» **What to do**:
Nothing but the lines holding the string "called" should appear in the answer. Copy them from the entries.

» **Extracted entries**:
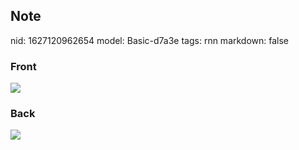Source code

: ## Note
nid: 1627120962654
model: Basic-d7a3e
tags: rnn
markdown: false

### Front
<img src="paste-94955f115cf99e80420f9206be2bcbbe1b60c0bb.jpg">

### Back
<img src="paste-fee89577abe9b85322806d6165d66dded905f758.jpg">
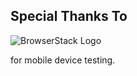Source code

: ## Special Thanks To

![BrowserStack Logo](../readme_images/browserstack-logo.png "BrowserStack")

for mobile device testing.
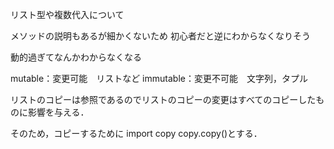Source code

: リスト型や複数代入について

メソッドの説明もあるが細かくないため
初心者だと逆にわからなくなりそう

動的過ぎてなんかわからなくなる

mutable：変更可能　リストなど
immutable：変更不可能　文字列，タプル

リストのコピーは参照であるのでリストのコピーの変更はすべてのコピーしたものに影響を与える．

そのため，コピーするために
import copy
copy.copy()とする．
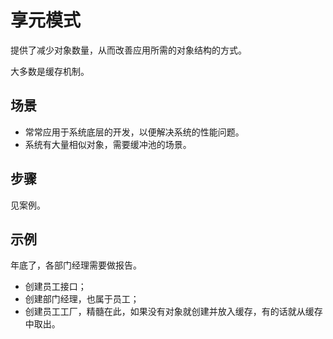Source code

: # 享元模式

提供了减少对象数量，从而改善应用所需的对象结构的方式。

大多数是缓存机制。

## 场景
- 常常应用于系统底层的开发，以便解决系统的性能问题。
- 系统有大量相似对象，需要缓冲池的场景。

## 步骤
见案例。

## 示例

年底了，各部门经理需要做报告。
- 创建员工接口；
- 创建部门经理，也属于员工；
- 创建员工工厂，精髓在此，如果没有对象就创建并放入缓存，有的话就从缓存中取出。
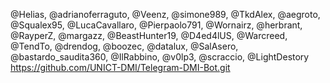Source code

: @Helias, @adrianoferraguto, @Veenz, @simone989, @TkdAlex, @aegroto, @Squalex95, @LucaCavallaro, @Pierpaolo791, @Wornairz, @herbrant, @RayperZ, @margazz, @BeastHunter19, @D4ed4lUS, @Warcreed, @TendTo, @drendog, @boozec, @datalux, @SalAsero, @bastardo\_saudita360, @IlRabbino, @v0lp3, @scraccio, @LightDestory
https://github.com/UNICT-DMI/Telegram-DMI-Bot.git
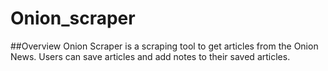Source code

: # Onion_scraper

##Overview
Onion Scraper is a scraping tool to get articles from the Onion News. Users can save articles and add notes to their saved articles.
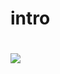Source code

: # intro

# ![](http://data.newdaily.co.kr/data/photos/20170625/art_1498198696.jpg)
[](https://www.youtube.com/watch?v=rBRCMkqBA90)
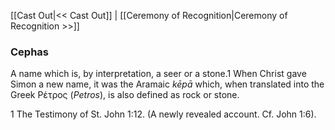 [[Cast Out|<< Cast Out]]  |  [[Ceremony of Recognition|Ceremony of Recognition >>]]

### Cephas
A name which is, by interpretation, a seer or a stone.1 When Christ gave Simon a new name, it was the Aramaic *kēpā* which, when translated into the Greek Pέτρος (*Petros*), is also defined as rock or stone.



1 The Testimony of St. John 1:12. (A newly revealed account. Cf. John 1:6).
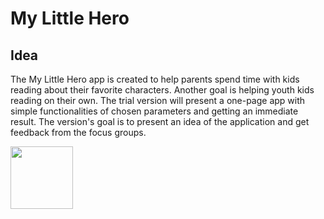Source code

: # My Little Hero
## Idea
<p>
     The My Little Hero app is created to help parents spend time with kids reading about their favorite characters. Another goal is helping youth kids reading on their own.
The trial version will present a one-page app with simple functionalities of chosen parameters and getting an immediate result. The version's goal is to present an idea of the application and get feedback from the focus groups.
</p>

<img src="data/hero2.png" width="100" height="100">





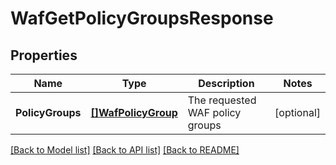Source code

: # WafGetPolicyGroupsResponse

## Properties

Name | Type | Description | Notes
------------ | ------------- | ------------- | -------------
**PolicyGroups** | [**[]WafPolicyGroup**](wafPolicyGroup.md) | The requested WAF policy groups | [optional] 

[[Back to Model list]](../README.md#documentation-for-models) [[Back to API list]](../README.md#documentation-for-api-endpoints) [[Back to README]](../README.md)


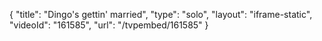{
    "title": "Dingo's gettin' married",
    "type": "solo",
    "layout": "iframe-static",
    "videoId": "161585",
    "url": "\/tvpembed\/161585"
}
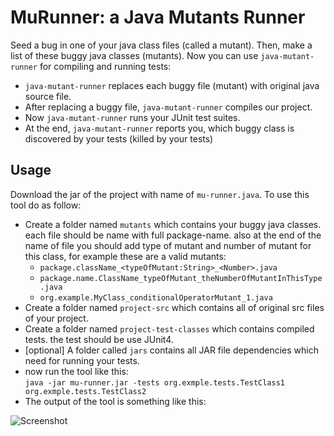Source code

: # MuRunner: a Java Mutants Runner
Seed a bug in one of your java class files (called a mutant). Then, make a list of these buggy java classes (mutants). Now you can use `java-mutant-runner` for compiling and running tests:
* `java-mutant-runner` replaces each buggy file (mutant) with original java source file.
* After replacing a buggy file, `java-mutant-runner` compiles our project.
* Now `java-mutant-runner` runs your JUnit test suites.
* At the end, `java-mutant-runner` reports you, which buggy class is discovered by your tests (killed by your tests)

## Usage
Download the jar of the project with name of `mu-runner.java`. To use this tool do as follow:

- Create a folder named `mutants` which contains your buggy java classes. each file should be name with full package-name. also at the end of the name of file you should add type of mutant and number of mutant for this class, for example these are a valid mutants:
  - `package.className_<typeOfMutant:String>_<Number>.java`
  - `package.name.ClassName_typeOfMutant_theNumberOfMutantInThisType.java`
  - `org.example.MyClass_conditionalOperatorMutant_1.java`
- Create a folder named `project-src` which contains all of original src files of your project.
- Create a folder named `project-test-classes` which contains compiled tests. the test should be use JUnit4.
- [optional] A folder called `jars` contains all JAR file dependencies which need for running your tests.
- now run the tool like this: <br/>
`java -jar mu-runner.jar -tests org.exmple.tests.TestClass1 org.exmple.tests.TestClass2` 
- The output of the tool is something like this: 

![Screenshot](../main/docs/output.png?raw=true)

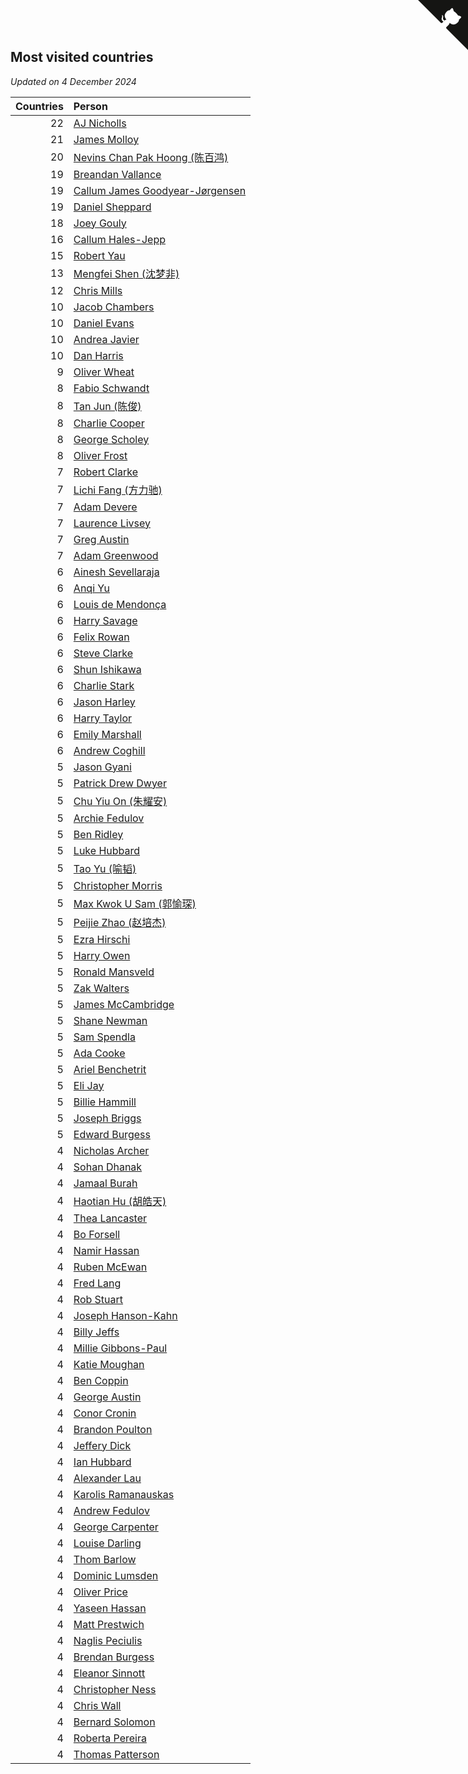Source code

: ## Most visited countries

*Updated on  4 December 2024*

| Countries | Person |
| ---: | :--- |
| 22 | [AJ Nicholls](https://www.worldcubeassociation.org/persons/2015NICH04) |
| 21 | [James Molloy](https://www.worldcubeassociation.org/persons/2011MOLL01) |
| 20 | [Nevins Chan Pak Hoong (陈百鸿)](https://www.worldcubeassociation.org/persons/2010CHAN20) |
| 19 | [Breandan Vallance](https://www.worldcubeassociation.org/persons/2007VALL01) |
| 19 | [Callum James Goodyear-Jørgensen](https://www.worldcubeassociation.org/persons/2012GOOD02) |
| 19 | [Daniel Sheppard](https://www.worldcubeassociation.org/persons/2009SHEP01) |
| 18 | [Joey Gouly](https://www.worldcubeassociation.org/persons/2007GOUL01) |
| 16 | [Callum Hales-Jepp](https://www.worldcubeassociation.org/persons/2012HALE01) |
| 15 | [Robert Yau](https://www.worldcubeassociation.org/persons/2009YAUR01) |
| 13 | [Mengfei Shen (沈梦非)](https://www.worldcubeassociation.org/persons/2018SHEN07) |
| 12 | [Chris Mills](https://www.worldcubeassociation.org/persons/2014MILL04) |
| 10 | [Jacob Chambers](https://www.worldcubeassociation.org/persons/2017CHAM09) |
| 10 | [Daniel Evans](https://www.worldcubeassociation.org/persons/2016EVAN06) |
| 10 | [Andrea Javier](https://www.worldcubeassociation.org/persons/2010JAVI01) |
| 10 | [Dan Harris](https://www.worldcubeassociation.org/persons/2003HARR01) |
| 9 | [Oliver Wheat](https://www.worldcubeassociation.org/persons/2016WHEA01) |
| 8 | [Fabio Schwandt](https://www.worldcubeassociation.org/persons/2014SCHW02) |
| 8 | [Tan Jun (陈俊)](https://www.worldcubeassociation.org/persons/2018JUNT01) |
| 8 | [Charlie Cooper](https://www.worldcubeassociation.org/persons/2007COOP01) |
| 8 | [George Scholey](https://www.worldcubeassociation.org/persons/2015SCHO05) |
| 8 | [Oliver Frost](https://www.worldcubeassociation.org/persons/2012FROS01) |
| 7 | [Robert Clarke](https://www.worldcubeassociation.org/persons/2014CLAR01) |
| 7 | [Lichi Fang (方力驰)](https://www.worldcubeassociation.org/persons/2018FANG03) |
| 7 | [Adam Devere](https://www.worldcubeassociation.org/persons/2018DEVE02) |
| 7 | [Laurence Livsey](https://www.worldcubeassociation.org/persons/2012LIVS01) |
| 7 | [Greg Austin](https://www.worldcubeassociation.org/persons/2006AUST01) |
| 7 | [Adam Greenwood](https://www.worldcubeassociation.org/persons/2011GREE03) |
| 6 | [Ainesh Sevellaraja](https://www.worldcubeassociation.org/persons/2012SEVE01) |
| 6 | [Anqi Yu](https://www.worldcubeassociation.org/persons/2018YUAN02) |
| 6 | [Louis de Mendonça](https://www.worldcubeassociation.org/persons/2013MEND03) |
| 6 | [Harry Savage](https://www.worldcubeassociation.org/persons/2013SAVA01) |
| 6 | [Felix Rowan](https://www.worldcubeassociation.org/persons/2023ROWA01) |
| 6 | [Steve Clarke](https://www.worldcubeassociation.org/persons/2015CLAR13) |
| 6 | [Shun Ishikawa](https://www.worldcubeassociation.org/persons/2011ISHI02) |
| 6 | [Charlie Stark](https://www.worldcubeassociation.org/persons/2014STAR05) |
| 6 | [Jason Harley](https://www.worldcubeassociation.org/persons/2016HARL01) |
| 6 | [Harry Taylor](https://www.worldcubeassociation.org/persons/2014TAYL06) |
| 6 | [Emily Marshall](https://www.worldcubeassociation.org/persons/2023MARS02) |
| 6 | [Andrew Coghill](https://www.worldcubeassociation.org/persons/2009COGH01) |
| 5 | [Jason Gyani](https://www.worldcubeassociation.org/persons/2008GYAN01) |
| 5 | [Patrick Drew Dwyer](https://www.worldcubeassociation.org/persons/2019DWYE01) |
| 5 | [Chu Yiu On (朱耀安)](https://www.worldcubeassociation.org/persons/2019ONCH01) |
| 5 | [Archie Fedulov](https://www.worldcubeassociation.org/persons/2022FEDU01) |
| 5 | [Ben Ridley](https://www.worldcubeassociation.org/persons/2016RIDL01) |
| 5 | [Luke Hubbard](https://www.worldcubeassociation.org/persons/2011HUBB01) |
| 5 | [Tao Yu (喻韬)](https://www.worldcubeassociation.org/persons/2012YUTA01) |
| 5 | [Christopher Morris](https://www.worldcubeassociation.org/persons/2013MORR03) |
| 5 | [Max Kwok U Sam (郭愉琛)](https://www.worldcubeassociation.org/persons/2018SAMK01) |
| 5 | [Peijie Zhao (赵培杰)](https://www.worldcubeassociation.org/persons/2019ZHAP04) |
| 5 | [Ezra Hirschi](https://www.worldcubeassociation.org/persons/2019HIRS01) |
| 5 | [Harry Owen](https://www.worldcubeassociation.org/persons/2017OWEN01) |
| 5 | [Ronald Mansveld](https://www.worldcubeassociation.org/persons/2015MANS04) |
| 5 | [Zak Walters](https://www.worldcubeassociation.org/persons/2013WALT01) |
| 5 | [James McCambridge](https://www.worldcubeassociation.org/persons/2019MCCA09) |
| 5 | [Shane Newman](https://www.worldcubeassociation.org/persons/2013NEWM02) |
| 5 | [Sam Spendla](https://www.worldcubeassociation.org/persons/2015SPEN01) |
| 5 | [Ada Cooke](https://www.worldcubeassociation.org/persons/2020COOK03) |
| 5 | [Ariel Benchetrit](https://www.worldcubeassociation.org/persons/2019BENC04) |
| 5 | [Eli Jay](https://www.worldcubeassociation.org/persons/2014JAYE01) |
| 5 | [Billie Hammill](https://www.worldcubeassociation.org/persons/2015HAMM01) |
| 5 | [Joseph Briggs](https://www.worldcubeassociation.org/persons/2017BRIG03) |
| 5 | [Edward Burgess](https://www.worldcubeassociation.org/persons/2018BURG03) |
| 4 | [Nicholas Archer](https://www.worldcubeassociation.org/persons/2020ARCH01) |
| 4 | [Sohan Dhanak](https://www.worldcubeassociation.org/persons/2014DHAN03) |
| 4 | [Jamaal Burah](https://www.worldcubeassociation.org/persons/2017BURA01) |
| 4 | [Haotian Hu (胡皓天)](https://www.worldcubeassociation.org/persons/2022HUHA01) |
| 4 | [Thea Lancaster](https://www.worldcubeassociation.org/persons/2023LANC06) |
| 4 | [Bo Forsell](https://www.worldcubeassociation.org/persons/2022FORS06) |
| 4 | [Namir Hassan](https://www.worldcubeassociation.org/persons/2022HASS02) |
| 4 | [Ruben McEwan](https://www.worldcubeassociation.org/persons/2022MCEW01) |
| 4 | [Fred Lang](https://www.worldcubeassociation.org/persons/2016LANG12) |
| 4 | [Rob Stuart](https://www.worldcubeassociation.org/persons/2011STUA01) |
| 4 | [Joseph Hanson-Kahn](https://www.worldcubeassociation.org/persons/2012HANS03) |
| 4 | [Billy Jeffs](https://www.worldcubeassociation.org/persons/2012JEFF01) |
| 4 | [Millie Gibbons-Paul](https://www.worldcubeassociation.org/persons/2017GIBB01) |
| 4 | [Katie Moughan](https://www.worldcubeassociation.org/persons/2017DAVI03) |
| 4 | [Ben Coppin](https://www.worldcubeassociation.org/persons/2013COPP01) |
| 4 | [George Austin](https://www.worldcubeassociation.org/persons/2016AUST05) |
| 4 | [Conor Cronin](https://www.worldcubeassociation.org/persons/2013CRON01) |
| 4 | [Brandon Poulton](https://www.worldcubeassociation.org/persons/2019POUL02) |
| 4 | [Jeffery Dick](https://www.worldcubeassociation.org/persons/2014DICK01) |
| 4 | [Ian Hubbard](https://www.worldcubeassociation.org/persons/2011HUBB02) |
| 4 | [Alexander Lau](https://www.worldcubeassociation.org/persons/2011LAUA01) |
| 4 | [Karolis Ramanauskas](https://www.worldcubeassociation.org/persons/2013RAMA06) |
| 4 | [Andrew Fedulov](https://www.worldcubeassociation.org/persons/2022FEDU02) |
| 4 | [George Carpenter](https://www.worldcubeassociation.org/persons/2011CARP01) |
| 4 | [Louise Darling](https://www.worldcubeassociation.org/persons/2015DARL01) |
| 4 | [Thom Barlow](https://www.worldcubeassociation.org/persons/2006BARL01) |
| 4 | [Dominic Lumsden](https://www.worldcubeassociation.org/persons/2016LUMS01) |
| 4 | [Oliver Price](https://www.worldcubeassociation.org/persons/2014PRIC01) |
| 4 | [Yaseen Hassan](https://www.worldcubeassociation.org/persons/2015HASS04) |
| 4 | [Matt Prestwich](https://www.worldcubeassociation.org/persons/2016PRES04) |
| 4 | [Naglis Peciulis](https://www.worldcubeassociation.org/persons/2017PECI01) |
| 4 | [Brendan Burgess](https://www.worldcubeassociation.org/persons/2019BURG06) |
| 4 | [Eleanor Sinnott](https://www.worldcubeassociation.org/persons/2016SINN01) |
| 4 | [Christopher Ness](https://www.worldcubeassociation.org/persons/2007NESS01) |
| 4 | [Chris Wall](https://www.worldcubeassociation.org/persons/2011WALL02) |
| 4 | [Bernard Solomon](https://www.worldcubeassociation.org/persons/2013SOLO02) |
| 4 | [Roberta Pereira](https://www.worldcubeassociation.org/persons/2018PERE42) |
| 4 | [Thomas Patterson](https://www.worldcubeassociation.org/persons/2014PATT02) |


<a href="https://github.com/simonkellly/wca_statistics_uk" class="github-corner" aria-label="View source on Github"><svg width="80" height="80" viewBox="0 0 250 250" style="fill:#151513; color:#fff; position: absolute; top: 0; border: 0; right: 0;" aria-hidden="true"><path d="M0,0 L115,115 L130,115 L142,142 L250,250 L250,0 Z"></path><path d="M128.3,109.0 C113.8,99.7 119.0,89.6 119.0,89.6 C122.0,82.7 120.5,78.6 120.5,78.6 C119.2,72.0 123.4,76.3 123.4,76.3 C127.3,80.9 125.5,87.3 125.5,87.3 C122.9,97.6 130.6,101.9 134.4,103.2" fill="currentColor" style="transform-origin: 130px 106px;" class="octo-arm"></path><path d="M115.0,115.0 C114.9,115.1 118.7,116.5 119.8,115.4 L133.7,101.6 C136.9,99.2 139.9,98.4 142.2,98.6 C133.8,88.0 127.5,74.4 143.8,58.0 C148.5,53.4 154.0,51.2 159.7,51.0 C160.3,49.4 163.2,43.6 171.4,40.1 C171.4,40.1 176.1,42.5 178.8,56.2 C183.1,58.6 187.2,61.8 190.9,65.4 C194.5,69.0 197.7,73.2 200.1,77.6 C213.8,80.2 216.3,84.9 216.3,84.9 C212.7,93.1 206.9,96.0 205.4,96.6 C205.1,102.4 203.0,107.8 198.3,112.5 C181.9,128.9 168.3,122.5 157.7,114.1 C157.9,116.9 156.7,120.9 152.7,124.9 L141.0,136.5 C139.8,137.7 141.6,141.9 141.8,141.8 Z" fill="currentColor" class="octo-body"></path></svg></a><style>.github-corner:hover .octo-arm{animation:octocat-wave 560ms ease-in-out}@keyframes octocat-wave{0%,100%{transform:rotate(0)}20%,60%{transform:rotate(-25deg)}40%,80%{transform:rotate(10deg)}}@media (max-width:500px){.github-corner:hover .octo-arm{animation:none}.github-corner .octo-arm{animation:octocat-wave 560ms ease-in-out}}</style>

» **Response for this exercise**:
Seed a bug in one of your java class files (called a mutant). Then, make a list of these buggy java classes (mutants). Now you can use `java-mutant-runner` for compiling and running tests:
- [optional] A folder called `jars` contains all JAR file dependencies which need for running your tests.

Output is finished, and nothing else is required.